## Task brief
Exactly the lines below from the one with "other on a z axis)" up to and including the one with "Mohammed&copy;2021" make up the answer, with nothing else added.

## Data supplied
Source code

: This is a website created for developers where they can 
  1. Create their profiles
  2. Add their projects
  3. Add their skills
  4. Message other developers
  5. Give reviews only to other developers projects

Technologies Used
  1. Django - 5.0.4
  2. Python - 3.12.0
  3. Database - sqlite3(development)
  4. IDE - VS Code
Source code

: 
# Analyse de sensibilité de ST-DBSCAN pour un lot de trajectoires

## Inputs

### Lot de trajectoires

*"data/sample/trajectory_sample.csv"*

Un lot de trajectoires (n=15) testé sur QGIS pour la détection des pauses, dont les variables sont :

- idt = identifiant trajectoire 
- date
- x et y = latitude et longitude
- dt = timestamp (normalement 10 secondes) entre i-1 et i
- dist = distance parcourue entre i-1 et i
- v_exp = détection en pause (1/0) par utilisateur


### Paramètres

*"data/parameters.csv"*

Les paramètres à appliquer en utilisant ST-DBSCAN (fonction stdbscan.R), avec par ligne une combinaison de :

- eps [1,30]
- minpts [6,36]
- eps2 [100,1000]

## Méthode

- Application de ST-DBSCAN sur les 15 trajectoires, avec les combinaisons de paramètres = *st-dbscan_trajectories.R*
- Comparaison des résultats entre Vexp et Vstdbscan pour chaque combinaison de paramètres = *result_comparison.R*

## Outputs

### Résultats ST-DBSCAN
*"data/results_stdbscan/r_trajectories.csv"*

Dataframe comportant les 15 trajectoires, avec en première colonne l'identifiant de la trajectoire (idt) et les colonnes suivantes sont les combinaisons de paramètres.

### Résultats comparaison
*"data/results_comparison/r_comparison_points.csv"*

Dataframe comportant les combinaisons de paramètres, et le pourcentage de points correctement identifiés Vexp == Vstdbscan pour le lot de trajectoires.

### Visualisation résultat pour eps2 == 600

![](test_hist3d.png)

---

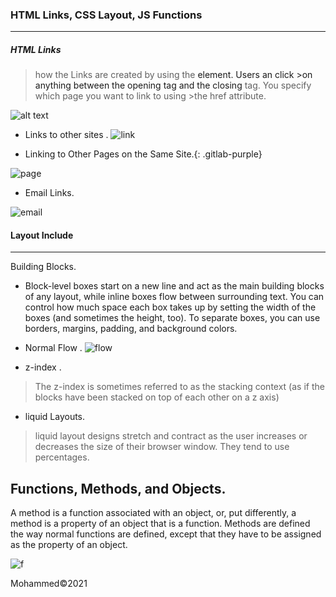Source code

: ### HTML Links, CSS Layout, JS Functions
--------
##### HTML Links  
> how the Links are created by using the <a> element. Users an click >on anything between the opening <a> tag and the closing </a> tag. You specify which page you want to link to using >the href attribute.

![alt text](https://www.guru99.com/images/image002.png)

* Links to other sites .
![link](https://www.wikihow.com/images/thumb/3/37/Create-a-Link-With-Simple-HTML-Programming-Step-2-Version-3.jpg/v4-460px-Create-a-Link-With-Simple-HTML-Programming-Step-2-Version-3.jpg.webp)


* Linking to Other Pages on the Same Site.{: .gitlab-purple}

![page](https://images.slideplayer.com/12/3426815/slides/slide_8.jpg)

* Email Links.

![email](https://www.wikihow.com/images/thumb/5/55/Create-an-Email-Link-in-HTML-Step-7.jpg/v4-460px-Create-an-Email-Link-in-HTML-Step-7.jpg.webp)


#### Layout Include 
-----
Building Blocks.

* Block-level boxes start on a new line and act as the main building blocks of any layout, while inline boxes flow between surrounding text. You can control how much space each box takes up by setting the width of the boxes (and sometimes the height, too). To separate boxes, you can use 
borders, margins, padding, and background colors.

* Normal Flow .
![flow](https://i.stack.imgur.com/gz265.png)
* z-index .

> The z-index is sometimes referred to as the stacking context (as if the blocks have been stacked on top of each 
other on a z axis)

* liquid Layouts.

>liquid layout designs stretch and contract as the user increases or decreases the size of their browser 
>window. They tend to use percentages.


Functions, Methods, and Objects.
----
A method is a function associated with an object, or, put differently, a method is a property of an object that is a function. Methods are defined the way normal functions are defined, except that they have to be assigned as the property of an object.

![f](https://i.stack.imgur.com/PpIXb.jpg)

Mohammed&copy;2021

* * *

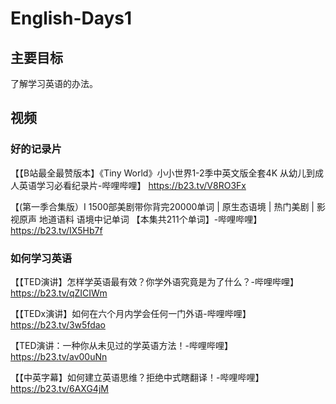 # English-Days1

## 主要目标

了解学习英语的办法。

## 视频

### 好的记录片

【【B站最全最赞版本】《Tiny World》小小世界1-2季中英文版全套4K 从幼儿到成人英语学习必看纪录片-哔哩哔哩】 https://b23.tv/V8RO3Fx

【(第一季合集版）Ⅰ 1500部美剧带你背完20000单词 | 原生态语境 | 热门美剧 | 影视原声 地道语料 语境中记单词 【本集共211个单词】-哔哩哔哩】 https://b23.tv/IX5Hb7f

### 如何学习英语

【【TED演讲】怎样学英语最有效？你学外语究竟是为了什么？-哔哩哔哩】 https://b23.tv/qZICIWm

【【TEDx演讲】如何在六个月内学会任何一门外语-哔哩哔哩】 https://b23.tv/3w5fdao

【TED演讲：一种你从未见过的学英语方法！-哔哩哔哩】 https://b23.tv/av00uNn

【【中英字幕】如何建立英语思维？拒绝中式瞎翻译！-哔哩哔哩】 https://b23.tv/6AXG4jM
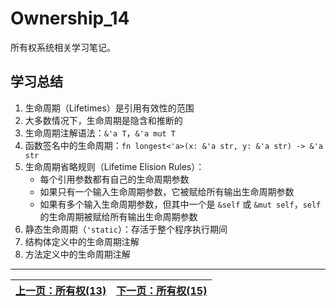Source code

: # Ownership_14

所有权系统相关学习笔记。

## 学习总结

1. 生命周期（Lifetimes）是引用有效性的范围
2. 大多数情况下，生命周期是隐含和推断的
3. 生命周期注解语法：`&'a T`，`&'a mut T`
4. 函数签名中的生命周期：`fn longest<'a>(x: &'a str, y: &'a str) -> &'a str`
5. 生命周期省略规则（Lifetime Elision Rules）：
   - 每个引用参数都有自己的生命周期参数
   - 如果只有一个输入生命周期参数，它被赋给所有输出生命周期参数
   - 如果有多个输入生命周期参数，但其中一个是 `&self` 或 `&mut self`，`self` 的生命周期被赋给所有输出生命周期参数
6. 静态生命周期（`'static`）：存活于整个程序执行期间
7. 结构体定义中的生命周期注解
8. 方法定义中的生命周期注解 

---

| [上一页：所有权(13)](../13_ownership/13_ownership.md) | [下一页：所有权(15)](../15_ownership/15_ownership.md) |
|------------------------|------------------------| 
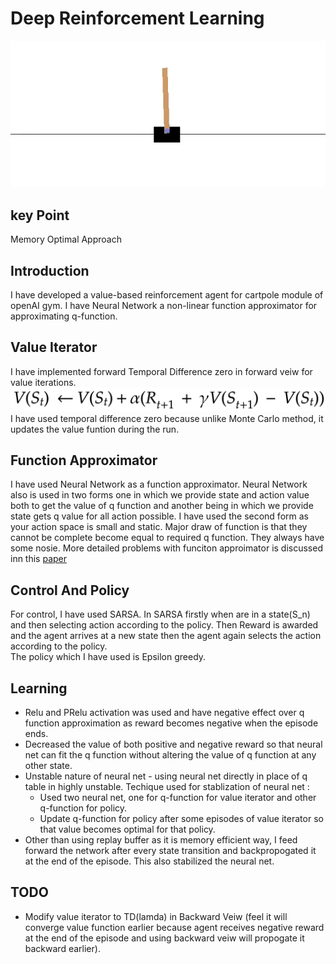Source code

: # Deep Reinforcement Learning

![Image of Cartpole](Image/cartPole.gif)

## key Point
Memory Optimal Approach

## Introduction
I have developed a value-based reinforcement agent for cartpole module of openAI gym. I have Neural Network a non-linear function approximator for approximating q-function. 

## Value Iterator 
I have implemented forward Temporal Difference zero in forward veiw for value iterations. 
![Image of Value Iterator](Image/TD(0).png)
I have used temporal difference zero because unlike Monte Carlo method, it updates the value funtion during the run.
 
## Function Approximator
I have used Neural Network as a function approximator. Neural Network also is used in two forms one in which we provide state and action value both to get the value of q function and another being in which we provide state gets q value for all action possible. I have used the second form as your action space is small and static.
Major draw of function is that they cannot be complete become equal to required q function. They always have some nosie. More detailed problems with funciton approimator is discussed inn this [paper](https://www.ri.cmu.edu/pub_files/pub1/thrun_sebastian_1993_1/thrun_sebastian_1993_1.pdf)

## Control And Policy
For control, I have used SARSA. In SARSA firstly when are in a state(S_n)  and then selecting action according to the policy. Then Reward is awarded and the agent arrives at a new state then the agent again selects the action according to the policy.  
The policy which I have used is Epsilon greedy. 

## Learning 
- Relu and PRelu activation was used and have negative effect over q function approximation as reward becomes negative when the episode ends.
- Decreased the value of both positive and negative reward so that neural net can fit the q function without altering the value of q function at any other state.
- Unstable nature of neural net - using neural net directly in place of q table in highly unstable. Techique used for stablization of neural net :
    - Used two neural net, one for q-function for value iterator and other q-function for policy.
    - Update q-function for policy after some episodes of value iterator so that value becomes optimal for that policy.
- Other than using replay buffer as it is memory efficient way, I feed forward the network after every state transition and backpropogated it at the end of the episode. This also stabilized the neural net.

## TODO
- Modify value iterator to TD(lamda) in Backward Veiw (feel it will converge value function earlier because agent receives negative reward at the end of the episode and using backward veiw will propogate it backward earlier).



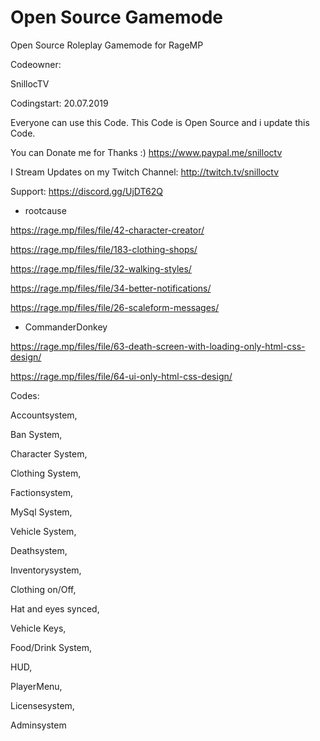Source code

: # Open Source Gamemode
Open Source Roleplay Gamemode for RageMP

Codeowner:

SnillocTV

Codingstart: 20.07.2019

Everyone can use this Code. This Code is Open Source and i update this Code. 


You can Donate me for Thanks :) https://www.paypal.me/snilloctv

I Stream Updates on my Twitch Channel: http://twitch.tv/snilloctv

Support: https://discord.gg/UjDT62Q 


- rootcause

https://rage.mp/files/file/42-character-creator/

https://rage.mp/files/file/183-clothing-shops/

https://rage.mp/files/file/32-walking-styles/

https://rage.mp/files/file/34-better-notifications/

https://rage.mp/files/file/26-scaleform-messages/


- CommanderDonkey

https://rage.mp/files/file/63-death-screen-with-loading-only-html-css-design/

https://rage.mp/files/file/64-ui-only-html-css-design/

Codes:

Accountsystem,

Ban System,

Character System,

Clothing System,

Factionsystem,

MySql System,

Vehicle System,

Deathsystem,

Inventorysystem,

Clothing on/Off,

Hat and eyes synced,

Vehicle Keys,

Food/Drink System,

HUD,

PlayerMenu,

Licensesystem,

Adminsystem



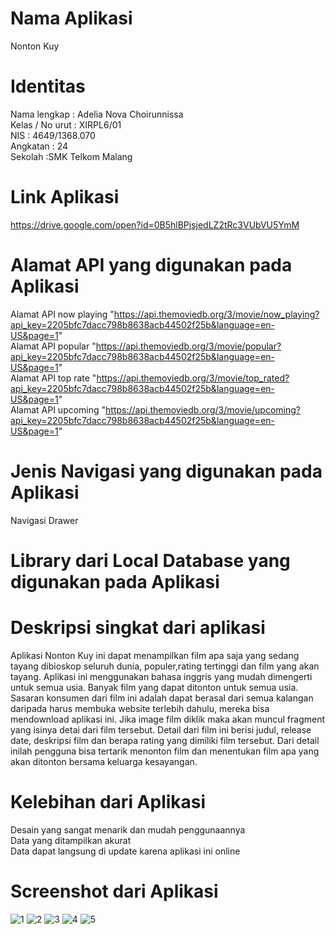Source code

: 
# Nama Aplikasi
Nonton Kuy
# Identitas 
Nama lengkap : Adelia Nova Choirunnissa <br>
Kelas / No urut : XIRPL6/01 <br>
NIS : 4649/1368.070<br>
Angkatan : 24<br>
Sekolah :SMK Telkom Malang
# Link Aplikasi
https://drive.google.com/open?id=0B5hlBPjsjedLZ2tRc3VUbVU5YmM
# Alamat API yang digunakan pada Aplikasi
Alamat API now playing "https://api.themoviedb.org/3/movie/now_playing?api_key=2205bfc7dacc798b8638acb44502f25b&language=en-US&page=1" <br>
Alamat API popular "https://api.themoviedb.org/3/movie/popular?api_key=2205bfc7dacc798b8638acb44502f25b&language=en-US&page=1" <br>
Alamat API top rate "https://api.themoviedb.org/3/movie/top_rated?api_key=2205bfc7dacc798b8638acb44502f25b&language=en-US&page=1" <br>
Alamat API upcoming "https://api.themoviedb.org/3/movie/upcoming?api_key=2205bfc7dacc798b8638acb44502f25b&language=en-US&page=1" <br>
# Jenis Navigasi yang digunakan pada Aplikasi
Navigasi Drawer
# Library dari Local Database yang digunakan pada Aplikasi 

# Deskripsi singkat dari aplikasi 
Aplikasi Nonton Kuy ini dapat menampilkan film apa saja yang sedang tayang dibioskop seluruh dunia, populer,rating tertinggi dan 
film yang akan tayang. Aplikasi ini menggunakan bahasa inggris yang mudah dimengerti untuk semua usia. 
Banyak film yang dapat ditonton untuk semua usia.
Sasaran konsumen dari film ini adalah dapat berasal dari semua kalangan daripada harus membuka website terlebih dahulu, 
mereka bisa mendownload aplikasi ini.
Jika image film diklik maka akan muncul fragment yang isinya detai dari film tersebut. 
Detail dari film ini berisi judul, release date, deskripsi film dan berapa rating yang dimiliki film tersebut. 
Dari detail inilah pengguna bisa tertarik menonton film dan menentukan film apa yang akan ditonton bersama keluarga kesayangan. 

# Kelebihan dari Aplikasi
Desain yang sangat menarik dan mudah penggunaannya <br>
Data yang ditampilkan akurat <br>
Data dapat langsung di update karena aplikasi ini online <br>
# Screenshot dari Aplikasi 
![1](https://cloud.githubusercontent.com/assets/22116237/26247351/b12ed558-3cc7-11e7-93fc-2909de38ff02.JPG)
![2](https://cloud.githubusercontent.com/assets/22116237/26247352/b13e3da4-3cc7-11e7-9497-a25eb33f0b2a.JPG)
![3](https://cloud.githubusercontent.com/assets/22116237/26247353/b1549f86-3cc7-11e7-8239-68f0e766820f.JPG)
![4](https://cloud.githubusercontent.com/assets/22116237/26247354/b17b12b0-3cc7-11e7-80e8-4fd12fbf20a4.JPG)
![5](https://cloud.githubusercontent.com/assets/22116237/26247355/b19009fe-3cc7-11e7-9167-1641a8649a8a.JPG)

## Solution
other on a z axis)

* liquid Layouts.

>liquid layout designs stretch and contract as the user increases or decreases the size of their browser 
>window. They tend to use percentages.


Functions, Methods, and Objects.
----
A method is a function associated with an object, or, put differently, a method is a property of an object that is a function. Methods are defined the way normal functions are defined, except that they have to be assigned as the property of an object.

![f](https://i.stack.imgur.com/PpIXb.jpg)

Mohammed&copy;2021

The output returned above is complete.